*** Opening The data ***

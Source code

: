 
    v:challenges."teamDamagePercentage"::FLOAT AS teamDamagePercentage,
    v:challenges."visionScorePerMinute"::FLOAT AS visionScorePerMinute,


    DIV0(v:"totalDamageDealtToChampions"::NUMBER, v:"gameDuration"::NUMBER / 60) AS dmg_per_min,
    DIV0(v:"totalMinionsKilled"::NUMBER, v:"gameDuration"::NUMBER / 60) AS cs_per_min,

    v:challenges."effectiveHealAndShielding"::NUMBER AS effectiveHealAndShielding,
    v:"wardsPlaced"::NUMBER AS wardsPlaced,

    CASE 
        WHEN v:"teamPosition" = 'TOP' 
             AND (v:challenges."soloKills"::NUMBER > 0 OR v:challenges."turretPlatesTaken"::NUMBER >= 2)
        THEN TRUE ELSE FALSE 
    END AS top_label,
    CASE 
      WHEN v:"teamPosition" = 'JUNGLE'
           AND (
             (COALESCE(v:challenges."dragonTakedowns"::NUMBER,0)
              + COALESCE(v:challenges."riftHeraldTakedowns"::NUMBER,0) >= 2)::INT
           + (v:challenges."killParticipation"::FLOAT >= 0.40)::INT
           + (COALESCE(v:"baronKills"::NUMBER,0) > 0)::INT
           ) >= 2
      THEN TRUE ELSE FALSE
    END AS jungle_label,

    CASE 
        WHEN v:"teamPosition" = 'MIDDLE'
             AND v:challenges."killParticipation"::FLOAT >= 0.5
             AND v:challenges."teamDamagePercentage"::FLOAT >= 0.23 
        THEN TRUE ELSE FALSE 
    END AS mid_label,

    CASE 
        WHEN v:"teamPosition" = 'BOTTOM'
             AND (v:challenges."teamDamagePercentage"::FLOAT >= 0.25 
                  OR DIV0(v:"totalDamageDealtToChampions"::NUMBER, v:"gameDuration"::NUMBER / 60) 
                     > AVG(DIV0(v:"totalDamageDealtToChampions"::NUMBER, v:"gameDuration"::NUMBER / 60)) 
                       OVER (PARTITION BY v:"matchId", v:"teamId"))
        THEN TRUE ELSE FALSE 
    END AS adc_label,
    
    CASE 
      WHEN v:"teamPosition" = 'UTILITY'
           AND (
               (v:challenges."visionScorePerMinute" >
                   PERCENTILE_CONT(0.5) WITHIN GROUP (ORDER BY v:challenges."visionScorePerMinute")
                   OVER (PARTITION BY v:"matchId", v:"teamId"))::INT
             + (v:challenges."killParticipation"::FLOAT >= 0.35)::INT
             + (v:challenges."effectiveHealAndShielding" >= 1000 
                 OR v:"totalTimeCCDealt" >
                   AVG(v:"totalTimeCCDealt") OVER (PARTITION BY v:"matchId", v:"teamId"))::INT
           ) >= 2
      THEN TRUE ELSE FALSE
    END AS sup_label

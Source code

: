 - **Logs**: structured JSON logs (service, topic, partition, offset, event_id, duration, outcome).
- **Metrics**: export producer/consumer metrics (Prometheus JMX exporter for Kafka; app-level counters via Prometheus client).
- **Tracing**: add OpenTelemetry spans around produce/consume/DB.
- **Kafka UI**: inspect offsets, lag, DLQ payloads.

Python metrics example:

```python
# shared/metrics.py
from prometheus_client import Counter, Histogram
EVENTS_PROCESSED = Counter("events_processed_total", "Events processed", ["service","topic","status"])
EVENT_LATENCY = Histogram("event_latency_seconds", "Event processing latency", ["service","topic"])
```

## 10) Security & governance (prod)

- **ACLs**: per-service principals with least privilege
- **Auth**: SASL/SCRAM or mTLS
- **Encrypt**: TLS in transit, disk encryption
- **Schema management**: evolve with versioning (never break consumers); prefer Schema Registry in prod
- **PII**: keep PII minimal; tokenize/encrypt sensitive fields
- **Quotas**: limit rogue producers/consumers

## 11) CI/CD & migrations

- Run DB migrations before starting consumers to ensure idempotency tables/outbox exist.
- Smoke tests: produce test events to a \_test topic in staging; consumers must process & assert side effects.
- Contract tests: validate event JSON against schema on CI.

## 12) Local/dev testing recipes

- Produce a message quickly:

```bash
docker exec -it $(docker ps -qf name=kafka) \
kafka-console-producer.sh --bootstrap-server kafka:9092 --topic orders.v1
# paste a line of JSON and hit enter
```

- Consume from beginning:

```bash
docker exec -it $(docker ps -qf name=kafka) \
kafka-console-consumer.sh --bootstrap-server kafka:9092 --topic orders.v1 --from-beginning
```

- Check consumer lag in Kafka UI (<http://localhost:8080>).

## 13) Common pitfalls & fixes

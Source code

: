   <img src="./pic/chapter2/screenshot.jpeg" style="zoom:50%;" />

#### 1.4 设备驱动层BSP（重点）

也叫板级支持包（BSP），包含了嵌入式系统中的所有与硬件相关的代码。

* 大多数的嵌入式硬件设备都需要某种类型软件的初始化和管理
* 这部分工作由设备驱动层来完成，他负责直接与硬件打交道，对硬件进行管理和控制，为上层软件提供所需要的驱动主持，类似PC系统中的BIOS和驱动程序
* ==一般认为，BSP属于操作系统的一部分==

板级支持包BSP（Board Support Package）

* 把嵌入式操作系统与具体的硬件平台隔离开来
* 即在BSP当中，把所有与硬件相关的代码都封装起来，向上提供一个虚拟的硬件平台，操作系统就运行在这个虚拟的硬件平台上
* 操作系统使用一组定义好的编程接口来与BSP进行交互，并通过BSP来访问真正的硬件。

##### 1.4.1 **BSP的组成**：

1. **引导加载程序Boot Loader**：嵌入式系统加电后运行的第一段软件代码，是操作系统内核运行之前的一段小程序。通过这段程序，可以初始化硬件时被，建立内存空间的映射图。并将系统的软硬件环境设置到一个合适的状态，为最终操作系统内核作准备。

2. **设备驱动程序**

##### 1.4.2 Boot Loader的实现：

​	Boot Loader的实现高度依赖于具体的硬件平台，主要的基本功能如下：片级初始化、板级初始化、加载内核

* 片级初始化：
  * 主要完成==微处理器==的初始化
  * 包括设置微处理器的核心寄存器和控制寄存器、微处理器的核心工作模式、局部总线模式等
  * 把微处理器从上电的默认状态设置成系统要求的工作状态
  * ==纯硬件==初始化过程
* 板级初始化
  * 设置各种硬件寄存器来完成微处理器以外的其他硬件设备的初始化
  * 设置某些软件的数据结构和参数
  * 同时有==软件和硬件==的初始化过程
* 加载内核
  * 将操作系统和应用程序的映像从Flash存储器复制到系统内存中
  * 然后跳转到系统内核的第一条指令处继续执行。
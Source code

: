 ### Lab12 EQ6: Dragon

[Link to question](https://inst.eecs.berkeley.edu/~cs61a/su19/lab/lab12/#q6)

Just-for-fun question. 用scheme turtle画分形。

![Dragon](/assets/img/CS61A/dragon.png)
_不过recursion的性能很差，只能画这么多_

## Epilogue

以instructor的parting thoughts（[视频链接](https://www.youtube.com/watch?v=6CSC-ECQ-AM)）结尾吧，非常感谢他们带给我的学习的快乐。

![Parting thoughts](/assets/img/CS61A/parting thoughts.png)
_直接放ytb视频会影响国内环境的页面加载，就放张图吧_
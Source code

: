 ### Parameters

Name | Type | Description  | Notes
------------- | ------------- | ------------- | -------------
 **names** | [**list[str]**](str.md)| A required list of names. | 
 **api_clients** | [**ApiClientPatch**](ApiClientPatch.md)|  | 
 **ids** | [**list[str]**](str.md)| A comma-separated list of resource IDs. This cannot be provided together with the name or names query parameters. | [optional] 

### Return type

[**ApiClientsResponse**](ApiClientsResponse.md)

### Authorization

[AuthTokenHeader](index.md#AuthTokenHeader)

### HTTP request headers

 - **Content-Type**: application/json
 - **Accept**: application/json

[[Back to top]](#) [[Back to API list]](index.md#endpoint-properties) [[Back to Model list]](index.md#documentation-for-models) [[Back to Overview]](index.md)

*** Closing The data ***

— What you will do —
Scan the records above for the word "metrics" and return every line where it occurs.

— Solution —
- **Metrics**: export producer/consumer metrics (Prometheus JMX exporter for Kafka; app-level counters via Prometheus client).
Python metrics example:
# shared/metrics.py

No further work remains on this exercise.